Bila uterus tidak mengalami atau terjadi kegagalan dalam proses
involusi disebut dengan subinvolusi. Subinvolusi dapat disebabkan
oleh infeksi ertinggalnya sisa – sisa plasenta/ perdarahan lanjut (
postpartum haemorrhage ).
2) Afterpains
Pada primipara, tonus ueterus meningkat sehingga fundus pada
umumnya tetap kencang. Relaksasi dan kontraksi yang periodik sering
dialami multipara dan biasa menimbulkan nyeri yang bertahan sepanjang
masa awal peurperium. Rasa nyeri setelah melahirkan ini lebih nyata
setelah ibu melahirkan, ditempat uterus terlalu teregang (misalnya, pada
bayi besar dan kembar). Menyusui dan oksitosin tambahan biasanya
meningkatkan nyeri karena keduanya merangsang kontraksi uterus.

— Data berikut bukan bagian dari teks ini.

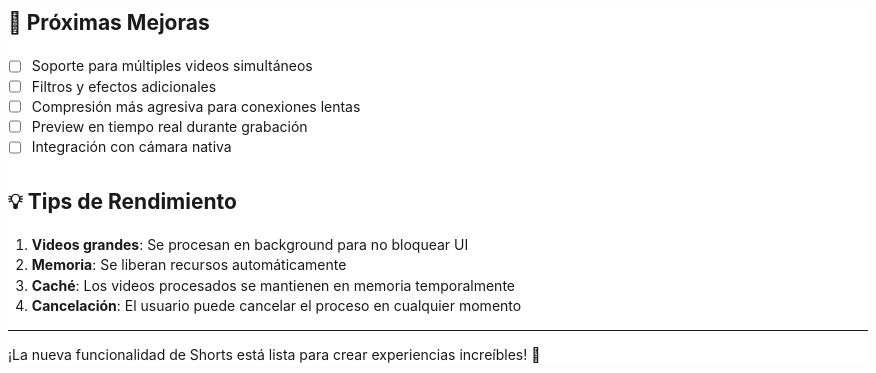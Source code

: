 ## 🚀 Próximas Mejoras

- [ ] Soporte para múltiples videos simultáneos
- [ ] Filtros y efectos adicionales
- [ ] Compresión más agresiva para conexiones lentas
- [ ] Preview en tiempo real durante grabación
- [ ] Integración con cámara nativa

## 💡 Tips de Rendimiento

1. **Videos grandes**: Se procesan en background para no bloquear UI
2. **Memoria**: Se liberan recursos automáticamente
3. **Caché**: Los videos procesados se mantienen en memoria temporalmente
4. **Cancelación**: El usuario puede cancelar el proceso en cualquier momento

---

¡La nueva funcionalidad de Shorts está lista para crear experiencias increíbles! 🎉

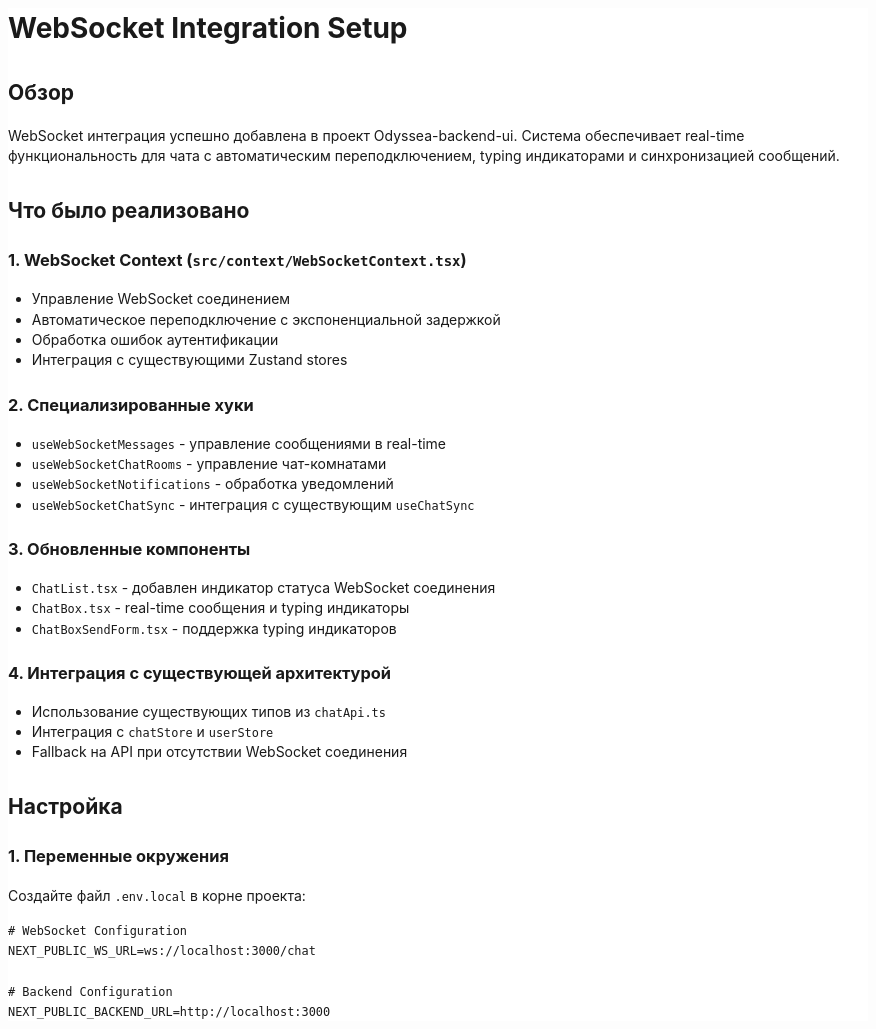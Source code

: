 # WebSocket Integration Setup

## Обзор

WebSocket интеграция успешно добавлена в проект Odyssea-backend-ui. Система обеспечивает real-time функциональность для чата с автоматическим переподключением, typing индикаторами и синхронизацией сообщений.

## Что было реализовано

### 1. WebSocket Context (`src/context/WebSocketContext.tsx`)

- Управление WebSocket соединением
- Автоматическое переподключение с экспоненциальной задержкой
- Обработка ошибок аутентификации
- Интеграция с существующими Zustand stores

### 2. Специализированные хуки

- `useWebSocketMessages` - управление сообщениями в real-time
- `useWebSocketChatRooms` - управление чат-комнатами
- `useWebSocketNotifications` - обработка уведомлений
- `useWebSocketChatSync` - интеграция с существующим `useChatSync`

### 3. Обновленные компоненты

- `ChatList.tsx` - добавлен индикатор статуса WebSocket соединения
- `ChatBox.tsx` - real-time сообщения и typing индикаторы
- `ChatBoxSendForm.tsx` - поддержка typing индикаторов

### 4. Интеграция с существующей архитектурой

- Использование существующих типов из `chatApi.ts`
- Интеграция с `chatStore` и `userStore`
- Fallback на API при отсутствии WebSocket соединения

## Настройка

### 1. Переменные окружения

Создайте файл `.env.local` в корне проекта:

```env
# WebSocket Configuration
NEXT_PUBLIC_WS_URL=ws://localhost:3000/chat

# Backend Configuration
NEXT_PUBLIC_BACKEND_URL=http://localhost:3000
```
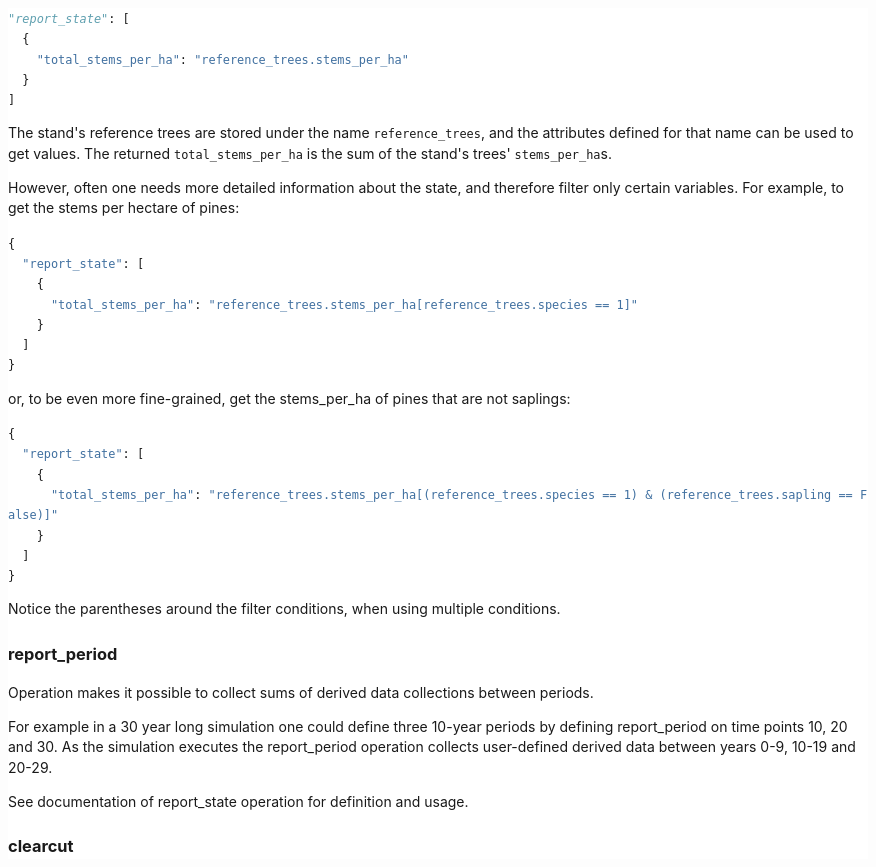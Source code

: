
 ```python
"report_state": [
  {
    "total_stems_per_ha": "reference_trees.stems_per_ha"
  }
]
```

The stand's reference trees are stored under the name ``reference_trees``, and the attributes defined for that name can
be used to get values. The returned `total_stems_per_ha` is the sum of the stand's trees' `stems_per_ha`s.

However, often one needs more detailed information about the state, and therefore filter only certain variables. For
example, to get the stems per hectare of pines:

```python
{
  "report_state": [
    {
      "total_stems_per_ha": "reference_trees.stems_per_ha[reference_trees.species == 1]"
    }
  ]
}
```

or, to be even more fine-grained, get the stems_per_ha of pines that are not saplings:

```python
{
  "report_state": [
    {
      "total_stems_per_ha": "reference_trees.stems_per_ha[(reference_trees.species == 1) & (reference_trees.sapling == False)]"
    }
  ]
}
```

Notice the parentheses around the filter conditions, when using multiple conditions.

### report_period

Operation makes it possible to collect sums of derived data collections between periods.

For example in a 30 year long simulation one could define three 10-year periods by defining report_period on time points
10, 20 and 30. As the simulation executes the report_period operation collects user-defined derived data between years
0-9, 10-19 and 20-29.

See documentation of report_state operation for definition and usage.

### clearcut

3) Bekas implantasi plasenta
Plasental bed mengecil karena kontraksi dan menonjol ke kavum
uteri dengan diameter 7,5 cm. sesudah 2 minggu menjadi 3,5 cm, pada
minggu keenam 2,4 cm dan akhirnya ulih.
4) Rasa sakit
Rasa sakit yang disebut after pain disebabkan kontraksi rahim,
biasanya berlangsung 2 – 4 hari pascapartum. Perlu diberikan pengertian
kepada ibu mengenai hal ini dan bila terlalu menganggu dapat diberikan
obat- obat anti sakit dan anti mulas.
5) Lochea
Lochea adalah cairan sekret yang berasal dari kavum uteri dan
vagina selama masa nifas. Macan- macam lochea antara lain lochea rubra
(cruenta) berisi darah segar sisa – sisa selaput ketuban, sel – sel decidua,
verniks kaseosa, lanugo dan mekoneum selama 2 hari pascapartum.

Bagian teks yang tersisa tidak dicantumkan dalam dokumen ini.